• Task instructions:
If a line in the data has the string "typeName", please show it.

Dataset entries:
--------------------------------

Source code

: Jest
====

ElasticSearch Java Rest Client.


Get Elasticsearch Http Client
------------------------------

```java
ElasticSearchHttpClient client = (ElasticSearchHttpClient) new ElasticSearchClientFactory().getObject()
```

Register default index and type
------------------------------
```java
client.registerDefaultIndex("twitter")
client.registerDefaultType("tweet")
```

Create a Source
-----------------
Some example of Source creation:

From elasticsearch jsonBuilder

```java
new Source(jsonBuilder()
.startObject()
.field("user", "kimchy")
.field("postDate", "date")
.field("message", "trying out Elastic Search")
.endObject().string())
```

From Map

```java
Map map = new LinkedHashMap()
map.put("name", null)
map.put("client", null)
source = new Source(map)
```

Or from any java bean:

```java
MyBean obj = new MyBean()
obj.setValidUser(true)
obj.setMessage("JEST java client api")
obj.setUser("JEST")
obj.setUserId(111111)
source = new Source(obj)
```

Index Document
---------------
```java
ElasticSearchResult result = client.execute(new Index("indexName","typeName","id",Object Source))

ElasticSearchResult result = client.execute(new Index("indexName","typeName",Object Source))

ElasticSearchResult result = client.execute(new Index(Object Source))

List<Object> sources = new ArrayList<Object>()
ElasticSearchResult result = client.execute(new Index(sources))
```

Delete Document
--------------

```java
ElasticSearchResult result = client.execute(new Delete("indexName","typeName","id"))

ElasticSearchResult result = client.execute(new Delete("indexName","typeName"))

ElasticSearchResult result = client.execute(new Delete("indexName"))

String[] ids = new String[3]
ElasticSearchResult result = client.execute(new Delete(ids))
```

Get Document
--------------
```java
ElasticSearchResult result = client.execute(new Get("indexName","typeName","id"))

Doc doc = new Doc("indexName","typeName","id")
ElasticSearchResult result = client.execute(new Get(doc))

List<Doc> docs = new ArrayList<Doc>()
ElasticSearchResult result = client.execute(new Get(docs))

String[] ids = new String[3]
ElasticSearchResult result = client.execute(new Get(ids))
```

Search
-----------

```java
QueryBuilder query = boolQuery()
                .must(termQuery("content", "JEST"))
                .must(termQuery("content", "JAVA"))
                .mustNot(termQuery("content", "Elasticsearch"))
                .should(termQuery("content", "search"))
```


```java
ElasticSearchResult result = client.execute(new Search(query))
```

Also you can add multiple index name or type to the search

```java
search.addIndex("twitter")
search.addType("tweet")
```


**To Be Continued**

--------------------------------

• Task result:
ElasticSearchResult result = client.execute(new Index("indexName","typeName","id",Object Source))
ElasticSearchResult result = client.execute(new Index("indexName","typeName",Object Source))
ElasticSearchResult result = client.execute(new Delete("indexName","typeName","id"))
ElasticSearchResult result = client.execute(new Delete("indexName","typeName"))
ElasticSearchResult result = client.execute(new Get("indexName","typeName","id"))
Doc doc = new Doc("indexName","typeName","id")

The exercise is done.